The governing party in Singapore has won all but six seats in parliamentary elections, but the opposition has made significant gains.

The People's Action Party (PAP), in power for more than 40 years, won 81 out of 87 seats.

But the opposition described its own wins, including a seat held by the country's foreign minister, as a "political landmark".

Prime Minister Lee Hsien Loong agreed it was a "watershed election".

Politics in the tiny but hugely wealthy state have been dominated by the current ruling party since independence in 1965.

'Distinct shift'

"It marks a distinct shift in our political landscape," Mr Lee told an early morning news conference on Sunday.

"Many [Singaporeans] wish for the government to adopt a different style and approach," he said. "Many desire to see more opposition voices in parliament to check the PAP government."

He said his party would undergo some "soul-searching" and expressed willingness to work with lawmakers from the opposition.

Although the ruling party won the great majority of seats, the party's share of the popular vote slipped to around 60% from around 67% at the last election, the results showed.

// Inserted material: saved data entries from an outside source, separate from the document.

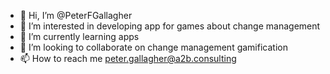 - 👋 Hi, I’m @PeterFGallagher
- 👀 I’m interested in developing app for games about change management
- 🌱 I’m currently learning apps
- 💞️ I’m looking to collaborate on change management gamification
- 📫 How to reach me peter.gallagher@a2b.consulting

<!---
PeterFGallagher/PeterFGallagher is a ✨ special ✨ repository because its `README.md` (this file) appears on your GitHub profile.
You can click the Preview link to take a look at your changes.
--->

The share of seats means that the party retains the two-thirds majority allowing it to amend the constitution.

However, the opposition wins represent their best performance since Singapore became independent from the Malaysian federation in 1965.

Compulsory voting ensured a high turnout in Saturday's vote, with close to 2.06 million people - 93% of the electorate - taking part.

The BBC's South East Asia correspondent Rachel Harvey says that for the first time in a Singapore election the many parties of the traditionally fragmented opposition adopted a co-ordinated strategy which allowed them to challenge almost every seat.

In addition, the explosion of new media has opened up greater space for debate in a country where traditional platforms - TV, radio and newspapers - are strictly controlled, she says.